# Completed Apiary roof



## markus2 (Nov 6, 2015)

Finally completed the roof.


----------



## Hoot Owl Lane Bees (Feb 24, 2012)

Very Nice Markus2
I have been thinking of doing something like this.

I only want to offer some advice concerning the 3 hives on the right.
Put some cross bracing on the legs before they fall over.
Even if the legs are 4x4 they will push as the hive gets higher next year.
Guess how I know :shhhh:


----------



## enjambres (Jun 30, 2013)

That's a extremely handsome bee-house - I really envy it! 

I am interested to know if in cold weather the bees fly up into the rafters and get chilled and stuck there? I am thinking of something similar (without a back, though, since my apiary is on the south side of tall evergreen shelter belt.) 

Enj.


----------



## markus2 (Nov 6, 2015)

Having a roof over the hives is working out great (no rain or snow to deal with). I can now work the hives now when it's raining. Thanks for the advice on the legs... but those 4x4's aren't going anywhere. They are double bolted on each side and sitting on a cement pad.

>>>I am interested to know if in cold weather the bees fly up into the rafters and get chilled and stuck there? I am thinking of something similar (without a back, though, since my apiary is on the south side of tall evergreen shelter belt.) 

I have not seen any issues with bees flying into the rafters and getting stuck there and I've spent a lot of time in there working the hives and installing and adjusting the heater temperature of each hive.


----------



## enjambres (Jun 30, 2013)

You've got heaters in your hives?? Oh my, it looks like I'm going to have to cede my title as the most extreme winter prepper beekeeper here on BeeSource I insulate the daylights out of mine (and wrap them in wool blanket, but I've never considered _heating_ them.

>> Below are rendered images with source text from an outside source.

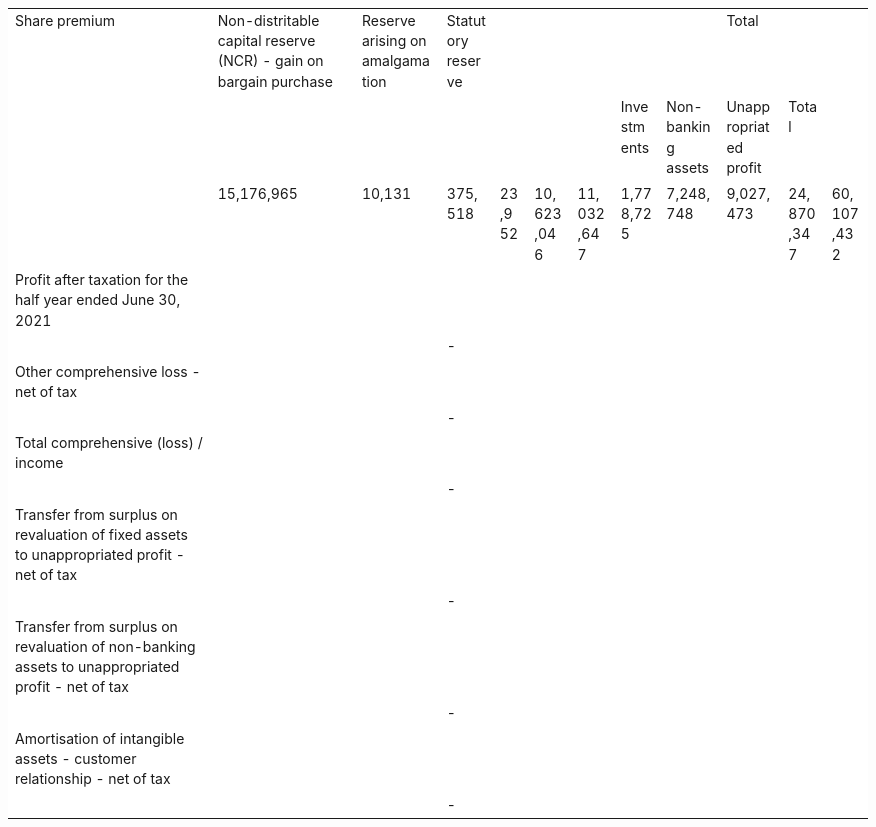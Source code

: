 |                                                                                                  |                                                                  |                                 |                   |        |            |            |             |                    |                       |            |            |
| ------------------------------------------------------------------------------------------------ | ---------------------------------------------------------------- | ------------------------------- | ----------------- | ------ | ---------- | ---------- | ----------- | ------------------ | --------------------- | ---------- | ---------- |
| Share premium                                                                                    | Non-distritable capital reserve (NCR) - gain on bargain purchase | Reserve arising on amalgamation | Statutory reserve |        |            |            |             |                    | Total                 |            |            |
|                                                                                                  |                                                                  |                                 |                   |        |            |            | Investments | Non-banking assets | Unappropriated profit | Total      |            |
|                                                                                                  | 15,176,965                                                       | 10,131                          | 375,518           | 23,952 | 10,623,046 | 11,032,647 | 1,778,725   | 7,248,748          | 9,027,473             | 24,870,347 | 60,107,432 |
| Profit after taxation for the half year ended June 30, 2021                                      |                                                                  |                                 |                   |        |            |            |             |                    |                       |            |            |
|                                                                                                  |                                                                  |                                 | -                 |        |            |            |             |                    |                       |            |            |
| Other comprehensive loss - net of tax                                                            |                                                                  |                                 |                   |        |            |            |             |                    |                       |            |            |
|                                                                                                  |                                                                  |                                 | -                 |        |            |            |             |                    |                       |            |            |
| Total comprehensive (loss) / income                                                              |                                                                  |                                 |                   |        |            |            |             |                    |                       |            |            |
|                                                                                                  |                                                                  |                                 | -                 |        |            |            |             |                    |                       |            |            |
| Transfer from surplus on revaluation of fixed assets to unappropriated profit - net of tax       |                                                                  |                                 |                   |        |            |            |             |                    |                       |            |            |
|                                                                                                  |                                                                  |                                 | -                 |        |            |            |             |                    |                       |            |            |
| Transfer from surplus on revaluation of non-banking assets to unappropriated profit - net of tax |                                                                  |                                 |                   |        |            |            |             |                    |                       |            |            |
|                                                                                                  |                                                                  |                                 | -                 |        |            |            |             |                    |                       |            |            |
| Amortisation of intangible assets - customer relationship - net of tax                           |                                                                  |                                 |                   |        |            |            |             |                    |                       |            |            |
|                                                                                                  |                                                                  |                                 | -                 |        |            |            |             |                    |                       |            |            |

Do you find that makes them fly a lot in dicey weather? Do they get into cluster when it's cold?

Your bees are in Ludlow, right? (I went to UMass Amherst so I know the climate there.) That's a whole zone warmer than where I am now (z4b). If my girls find out that some bees get heated hives, I will never hear the end of their complaints. 

How do you accomplish the heating? I am really curious about that.

Enj.


----------



## clyderoad (Jun 10, 2012)

enjambres said:


> You've got heaters in your hives?? Oh my, it looks like I'm going to have to cede my title as the most extreme winter prepper beekeeper here on BeeSource I insulate the daylights out of mine (and wrap them in wool blanket, but I've never considered _heating_ them.

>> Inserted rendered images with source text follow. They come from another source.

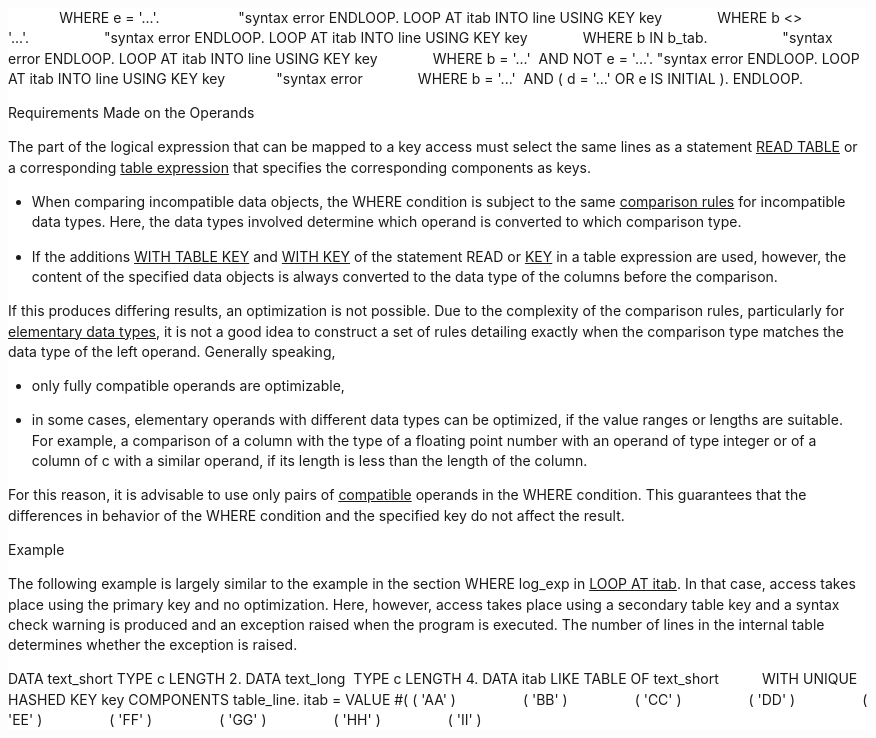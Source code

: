              WHERE e = '...'.                    "syntax error
ENDLOOP.
LOOP AT itab INTO line USING KEY key
             WHERE b <> '...'.                   "syntax error
ENDLOOP.
LOOP AT itab INTO line USING KEY key
             WHERE b IN b\_tab.                   "syntax error
ENDLOOP.
LOOP AT itab INTO line USING KEY key
             WHERE b = '...'  AND NOT e = '...'. "syntax error
ENDLOOP.
LOOP AT itab INTO line USING KEY key             "syntax error
             WHERE b = '...'  AND ( d = '...' OR e IS INITIAL ).
ENDLOOP.

Requirements Made on the Operands

The part of the logical expression that can be mapped to a key access must select the same lines as a statement [READ TABLE](javascript:call_link\('abapread_table.htm'\)) or a corresponding [table expression](javascript:call_link\('abentable_expressions.htm'\)) that specifies the corresponding components as keys.

-   When comparing incompatible data objects, the WHERE condition is subject to the same [comparison rules](javascript:call_link\('abenlogexp_rules.htm'\)) for incompatible data types. Here, the data types involved determine which operand is converted to which comparison type.

-   If the additions [WITH TABLE KEY](javascript:call_link\('abapread_table_key.htm'\)) and [WITH KEY](javascript:call_link\('abapread_table_free.htm'\)) of the statement READ or [KEY](javascript:call_link\('abentable_exp_itab_line.htm'\)) in a table expression are used, however, the content of the specified data objects is always converted to the data type of the columns before the comparison.

If this produces differing results, an optimization is not possible. Due to the complexity of the comparison rules, particularly for [elementary data types](javascript:call_link\('abenlogexp_rules_operands.htm'\)), it is not a good idea to construct a set of rules detailing exactly when the comparison type matches the data type of the left operand. Generally speaking,

-   only fully compatible operands are optimizable,

-   in some cases, elementary operands with different data types can be optimized, if the value ranges or lengths are suitable. For example, a comparison of a column with the type of a floating point number with an operand of type integer or of a column of c with a similar operand, if its length is less than the length of the column.

For this reason, it is advisable to use only pairs of [compatible](javascript:call_link\('abencompatible_glosry.htm'\) "Glossary Entry") operands in the WHERE condition. This guarantees that the differences in behavior of the WHERE condition and the specified key do not affect the result.

Example

The following example is largely similar to the example in the section WHERE log\_exp in [LOOP AT itab](javascript:call_link\('abaploop_at_itab_cond.htm'\)). In that case, access takes place using the primary key and no optimization. Here, however, access takes place using a secondary table key and a syntax check warning is produced and an exception raised when the program is executed. The number of lines in the internal table determines whether the exception is raised.

DATA text\_short TYPE c LENGTH 2.
DATA text\_long  TYPE c LENGTH 4.
DATA itab LIKE TABLE OF text\_short
          WITH UNIQUE HASHED KEY key COMPONENTS table\_line.
itab = VALUE #( ( 'AA' )
                ( 'BB' )
                ( 'CC' )
                ( 'DD' )
                ( 'EE' )
                ( 'FF' )
                ( 'GG' )
                ( 'HH' )
                ( 'II' )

I enjoyed your candid response.


----------



## RayMarler (Jun 18, 2008)

I just blew up picture #2 and... I think I see wires.
If my bees get word of this, they'd all abscond to your place!
Very nice looking shelter, my hives are quite jealous.


----------



## fatshark (Jun 17, 2009)

Very nice ... but far too small 
I've got some of mine in a bee shed and it's great. However, I should have built a bigger shed, 24 x 10 rather than 12 x 8.


----------



## markus2 (Nov 6, 2015)

enjambres said:


> You've got heaters in your hives?? Oh my, it looks like I'm going to have to cede my title as the most extreme winter prepper beekeeper here on BeeSource I insulate the daylights out of mine (and wrap them in wool blanket, but I've never considered _heating_ them.
> 
> Do you find that makes them fly a lot in dicey weather? Do they get into cluster when it's cold?
> 
> ...


I understand if you guys think that this is crazy and stupid, because at times... I certainly do. I never expected to put this much work and spend this much money on beekeeping. Yes, they all have individual regulated heaters. This is what I decided to use:


----------



## markus2 (Nov 6, 2015)

It all started due to this black bear damaging my hives.

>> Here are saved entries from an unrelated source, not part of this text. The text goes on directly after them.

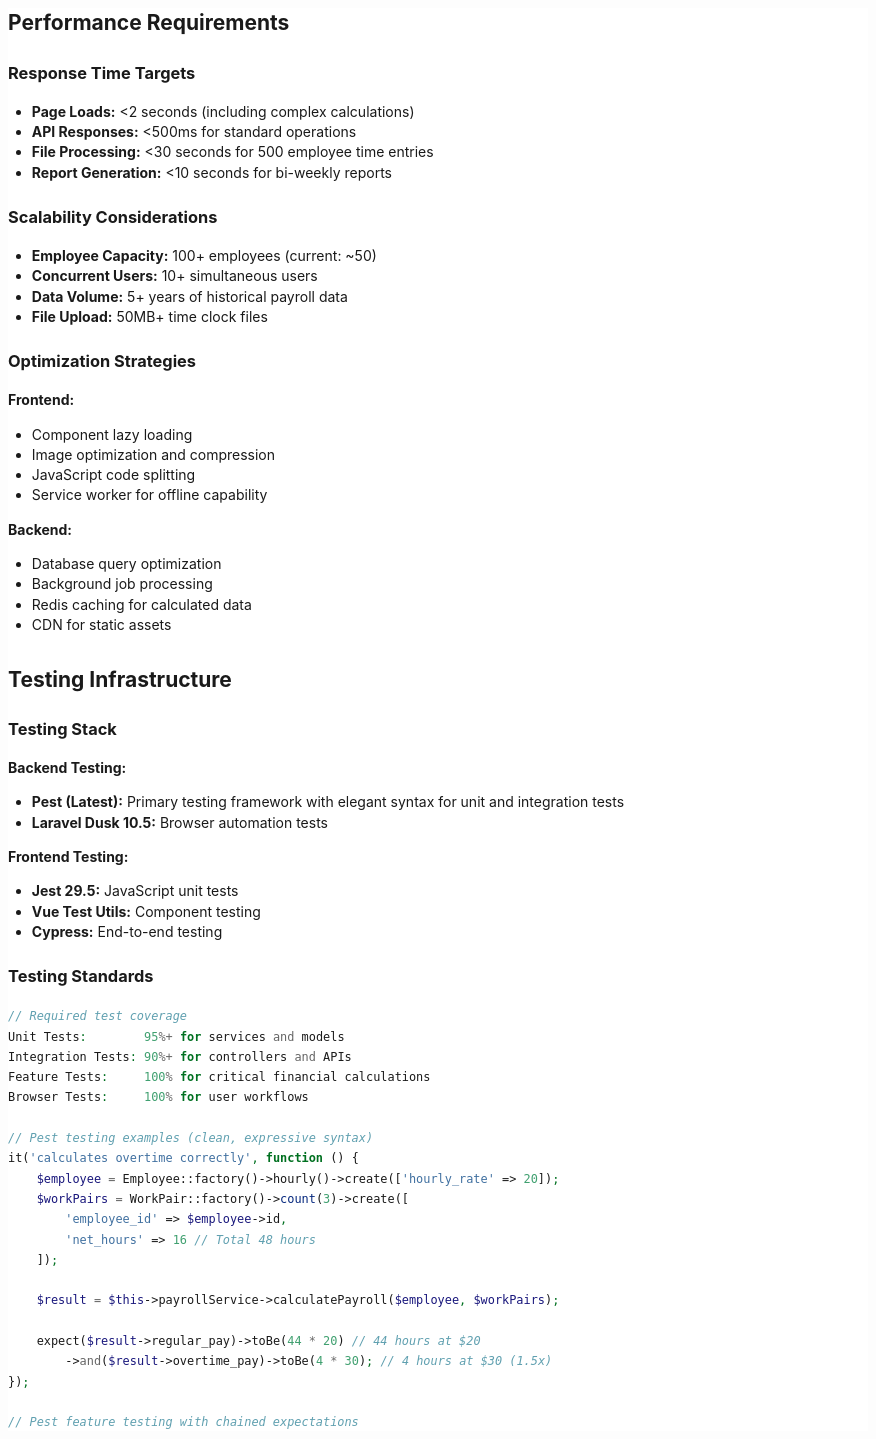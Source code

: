 ## Performance Requirements

### Response Time Targets
- **Page Loads:** <2 seconds (including complex calculations)
- **API Responses:** <500ms for standard operations
- **File Processing:** <30 seconds for 500 employee time entries
- **Report Generation:** <10 seconds for bi-weekly reports

### Scalability Considerations
- **Employee Capacity:** 100+ employees (current: ~50)
- **Concurrent Users:** 10+ simultaneous users
- **Data Volume:** 5+ years of historical payroll data
- **File Upload:** 50MB+ time clock files

### Optimization Strategies
**Frontend:**
- Component lazy loading
- Image optimization and compression
- JavaScript code splitting
- Service worker for offline capability

**Backend:**
- Database query optimization
- Background job processing
- Redis caching for calculated data
- CDN for static assets

## Testing Infrastructure

### Testing Stack
**Backend Testing:**
- **Pest (Latest):** Primary testing framework with elegant syntax for unit and integration tests
- **Laravel Dusk 10.5:** Browser automation tests

**Frontend Testing:**
- **Jest 29.5:** JavaScript unit tests
- **Vue Test Utils:** Component testing
- **Cypress:** End-to-end testing

### Testing Standards
```php
// Required test coverage
Unit Tests:        95%+ for services and models
Integration Tests: 90%+ for controllers and APIs
Feature Tests:     100% for critical financial calculations
Browser Tests:     100% for user workflows

// Pest testing examples (clean, expressive syntax)
it('calculates overtime correctly', function () {
    $employee = Employee::factory()->hourly()->create(['hourly_rate' => 20]);
    $workPairs = WorkPair::factory()->count(3)->create([
        'employee_id' => $employee->id,
        'net_hours' => 16 // Total 48 hours
    ]);
    
    $result = $this->payrollService->calculatePayroll($employee, $workPairs);
    
    expect($result->regular_pay)->toBe(44 * 20) // 44 hours at $20
        ->and($result->overtime_pay)->toBe(4 * 30); // 4 hours at $30 (1.5x)
});

// Pest feature testing with chained expectations
```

...then came the electric high-voltage fence with motion detector, wind barrier wall with roof and electric heaters.


----------



## markus2 (Nov 6, 2015)

enjambres>>> Do you find that makes them fly a lot in dicey weather? Do they get into cluster when it's cold?

Although I have read about concerns of them flying out due to supplemental heat... I have never experienced that with any of the hives. As soon as the attempt to walk out of the hive... they sense the bitter cold and go right back inside.


----------



## mgolden (Oct 26, 2011)

Very nice beehouse! No rot problems with your supers!

It gets old hearing "Bees don't die from cold", because I firmly believe bees winter better when they are warmer(within reason) via insulation and in your case heater.

I have an acquaintance who only wraps in my climate. There is condensation problems on the interior of the walls and wet hives. There is significant dead hives and those that do survive, take all year to rebuild population and hence very little honey.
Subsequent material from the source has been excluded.